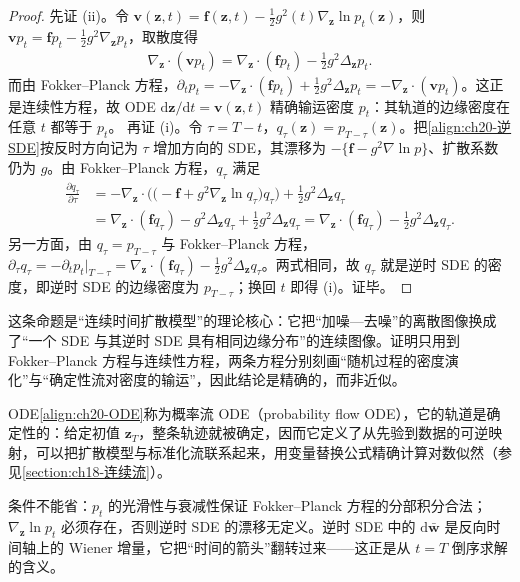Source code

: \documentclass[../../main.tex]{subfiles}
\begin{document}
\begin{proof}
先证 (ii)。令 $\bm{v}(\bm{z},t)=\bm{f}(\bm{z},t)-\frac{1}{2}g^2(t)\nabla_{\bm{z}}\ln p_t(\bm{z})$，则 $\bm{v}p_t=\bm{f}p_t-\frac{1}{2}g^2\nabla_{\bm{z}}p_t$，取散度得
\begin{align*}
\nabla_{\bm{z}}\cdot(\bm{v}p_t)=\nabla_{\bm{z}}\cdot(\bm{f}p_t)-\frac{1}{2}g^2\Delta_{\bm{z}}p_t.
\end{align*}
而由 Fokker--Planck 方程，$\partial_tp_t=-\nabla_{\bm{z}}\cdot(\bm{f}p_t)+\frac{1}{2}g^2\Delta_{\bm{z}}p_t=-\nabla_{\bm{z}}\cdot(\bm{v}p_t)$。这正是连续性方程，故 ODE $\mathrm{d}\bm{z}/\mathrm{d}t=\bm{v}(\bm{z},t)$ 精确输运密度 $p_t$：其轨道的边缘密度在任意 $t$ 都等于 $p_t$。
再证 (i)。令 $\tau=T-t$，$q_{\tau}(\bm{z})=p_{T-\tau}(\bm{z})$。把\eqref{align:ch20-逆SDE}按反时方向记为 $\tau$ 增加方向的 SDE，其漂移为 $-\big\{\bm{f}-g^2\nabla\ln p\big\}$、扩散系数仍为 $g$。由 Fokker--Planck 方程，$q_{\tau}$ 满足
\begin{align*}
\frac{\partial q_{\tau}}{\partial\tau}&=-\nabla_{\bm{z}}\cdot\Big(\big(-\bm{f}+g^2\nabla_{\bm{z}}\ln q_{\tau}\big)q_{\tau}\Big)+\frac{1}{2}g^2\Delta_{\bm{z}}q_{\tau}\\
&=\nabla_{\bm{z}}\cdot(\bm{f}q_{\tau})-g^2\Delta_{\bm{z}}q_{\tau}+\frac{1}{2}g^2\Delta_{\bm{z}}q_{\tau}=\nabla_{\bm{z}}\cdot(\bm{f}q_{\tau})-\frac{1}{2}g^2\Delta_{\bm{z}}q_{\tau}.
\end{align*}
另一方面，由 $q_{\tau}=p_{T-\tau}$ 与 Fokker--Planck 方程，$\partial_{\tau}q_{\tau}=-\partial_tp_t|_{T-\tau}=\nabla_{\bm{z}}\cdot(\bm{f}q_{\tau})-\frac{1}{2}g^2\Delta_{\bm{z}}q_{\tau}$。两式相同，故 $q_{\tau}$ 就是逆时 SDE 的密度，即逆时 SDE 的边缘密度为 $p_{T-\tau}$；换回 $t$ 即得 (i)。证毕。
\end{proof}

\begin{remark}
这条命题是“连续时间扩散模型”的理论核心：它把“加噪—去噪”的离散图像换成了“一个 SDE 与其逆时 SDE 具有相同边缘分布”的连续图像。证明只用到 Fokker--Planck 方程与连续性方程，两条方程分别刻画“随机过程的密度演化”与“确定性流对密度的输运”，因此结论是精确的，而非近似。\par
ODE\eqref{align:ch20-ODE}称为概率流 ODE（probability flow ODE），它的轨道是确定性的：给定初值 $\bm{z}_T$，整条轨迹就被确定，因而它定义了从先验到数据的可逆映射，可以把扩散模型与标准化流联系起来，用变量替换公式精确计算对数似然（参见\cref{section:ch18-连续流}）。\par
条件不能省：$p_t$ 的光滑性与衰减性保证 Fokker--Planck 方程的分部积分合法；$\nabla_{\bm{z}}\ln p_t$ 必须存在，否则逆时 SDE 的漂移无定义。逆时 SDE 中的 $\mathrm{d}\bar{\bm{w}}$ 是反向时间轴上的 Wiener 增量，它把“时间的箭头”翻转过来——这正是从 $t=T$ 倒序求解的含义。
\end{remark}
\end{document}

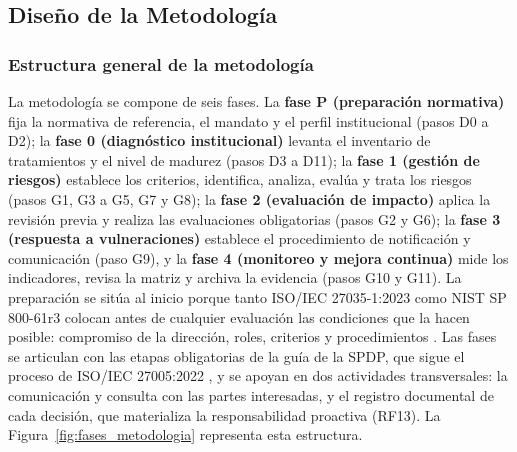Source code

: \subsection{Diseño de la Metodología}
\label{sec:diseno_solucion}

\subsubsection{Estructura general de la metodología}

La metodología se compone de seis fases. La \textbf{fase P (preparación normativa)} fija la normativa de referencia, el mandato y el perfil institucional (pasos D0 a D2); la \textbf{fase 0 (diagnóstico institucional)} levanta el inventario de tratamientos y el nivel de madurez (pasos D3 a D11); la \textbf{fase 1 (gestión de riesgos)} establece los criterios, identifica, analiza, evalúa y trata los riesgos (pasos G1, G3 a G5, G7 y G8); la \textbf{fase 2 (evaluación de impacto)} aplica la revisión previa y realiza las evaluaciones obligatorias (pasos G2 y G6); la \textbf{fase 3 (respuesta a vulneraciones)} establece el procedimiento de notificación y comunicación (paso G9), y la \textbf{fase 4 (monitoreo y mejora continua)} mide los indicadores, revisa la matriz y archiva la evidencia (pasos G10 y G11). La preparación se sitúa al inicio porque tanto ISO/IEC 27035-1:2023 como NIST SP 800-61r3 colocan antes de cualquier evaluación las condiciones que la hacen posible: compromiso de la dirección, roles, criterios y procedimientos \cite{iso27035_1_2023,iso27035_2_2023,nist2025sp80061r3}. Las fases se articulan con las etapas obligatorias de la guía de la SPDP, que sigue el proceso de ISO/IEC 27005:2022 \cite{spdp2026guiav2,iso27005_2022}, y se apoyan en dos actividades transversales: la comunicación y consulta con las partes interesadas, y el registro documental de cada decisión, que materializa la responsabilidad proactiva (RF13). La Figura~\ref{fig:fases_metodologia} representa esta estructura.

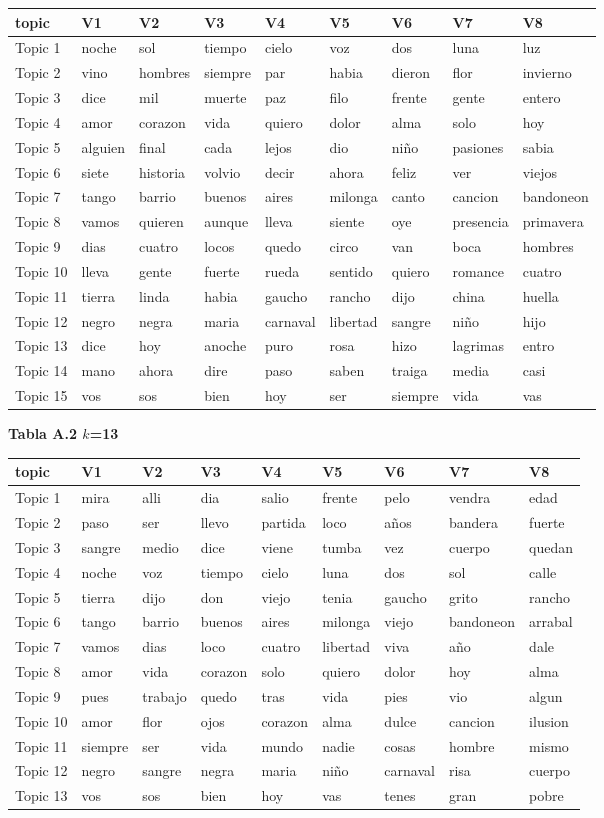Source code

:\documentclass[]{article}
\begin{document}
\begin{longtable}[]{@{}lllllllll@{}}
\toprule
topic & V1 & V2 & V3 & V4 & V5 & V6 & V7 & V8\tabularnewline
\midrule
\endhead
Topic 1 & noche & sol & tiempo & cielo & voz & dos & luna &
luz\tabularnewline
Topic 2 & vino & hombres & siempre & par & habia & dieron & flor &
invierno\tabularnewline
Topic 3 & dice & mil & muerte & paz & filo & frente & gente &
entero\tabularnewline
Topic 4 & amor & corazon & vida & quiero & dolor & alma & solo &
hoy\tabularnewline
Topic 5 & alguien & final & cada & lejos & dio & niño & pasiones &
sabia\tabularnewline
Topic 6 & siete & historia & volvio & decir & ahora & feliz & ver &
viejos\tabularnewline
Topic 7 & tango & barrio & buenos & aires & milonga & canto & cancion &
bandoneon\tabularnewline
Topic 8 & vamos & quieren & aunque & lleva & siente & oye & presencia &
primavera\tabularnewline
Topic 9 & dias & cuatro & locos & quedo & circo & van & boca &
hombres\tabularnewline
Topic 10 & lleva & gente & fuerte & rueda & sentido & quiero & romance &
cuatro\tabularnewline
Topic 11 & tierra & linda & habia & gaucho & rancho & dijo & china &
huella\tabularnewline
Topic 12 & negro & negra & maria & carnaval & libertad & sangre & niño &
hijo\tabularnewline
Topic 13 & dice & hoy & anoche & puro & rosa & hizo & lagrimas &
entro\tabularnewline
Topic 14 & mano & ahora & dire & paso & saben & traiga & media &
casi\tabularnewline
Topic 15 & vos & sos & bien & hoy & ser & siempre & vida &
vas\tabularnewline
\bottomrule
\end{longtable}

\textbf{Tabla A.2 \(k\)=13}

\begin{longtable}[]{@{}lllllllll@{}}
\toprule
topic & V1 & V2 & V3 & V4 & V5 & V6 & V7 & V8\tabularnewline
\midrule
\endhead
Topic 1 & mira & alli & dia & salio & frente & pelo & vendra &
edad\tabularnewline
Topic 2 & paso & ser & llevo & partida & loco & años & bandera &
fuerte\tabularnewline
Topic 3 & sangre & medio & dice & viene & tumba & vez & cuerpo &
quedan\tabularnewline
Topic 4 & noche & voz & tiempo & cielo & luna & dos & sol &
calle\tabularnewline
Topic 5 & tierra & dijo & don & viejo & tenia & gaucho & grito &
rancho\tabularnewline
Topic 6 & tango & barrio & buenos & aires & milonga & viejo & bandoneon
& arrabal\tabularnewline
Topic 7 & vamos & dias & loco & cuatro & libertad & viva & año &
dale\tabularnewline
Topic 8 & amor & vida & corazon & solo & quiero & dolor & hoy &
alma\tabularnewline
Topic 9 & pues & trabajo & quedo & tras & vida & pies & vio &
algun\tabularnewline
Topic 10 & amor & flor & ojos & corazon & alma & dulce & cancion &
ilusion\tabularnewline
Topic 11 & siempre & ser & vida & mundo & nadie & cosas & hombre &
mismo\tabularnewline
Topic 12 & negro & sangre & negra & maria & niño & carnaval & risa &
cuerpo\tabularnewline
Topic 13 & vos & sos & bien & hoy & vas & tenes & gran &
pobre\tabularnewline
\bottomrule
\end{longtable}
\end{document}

-.-.-

Your answer should consist only of the lines above between the line holding "cuatro\tabularnewline" and the line holding "casi\tabularnewline", inclusive, each transcribed exactly.

• Answer to the exercise
cuatro\tabularnewline
Topic 11 & tierra & linda & habia & gaucho & rancho & dijo & china &
huella\tabularnewline
Topic 12 & negro & negra & maria & carnaval & libertad & sangre & niño &
hijo\tabularnewline
Topic 13 & dice & hoy & anoche & puro & rosa & hizo & lagrimas &
entro\tabularnewline
Topic 14 & mano & ahora & dire & paso & saben & traiga & media &
casi\tabularnewline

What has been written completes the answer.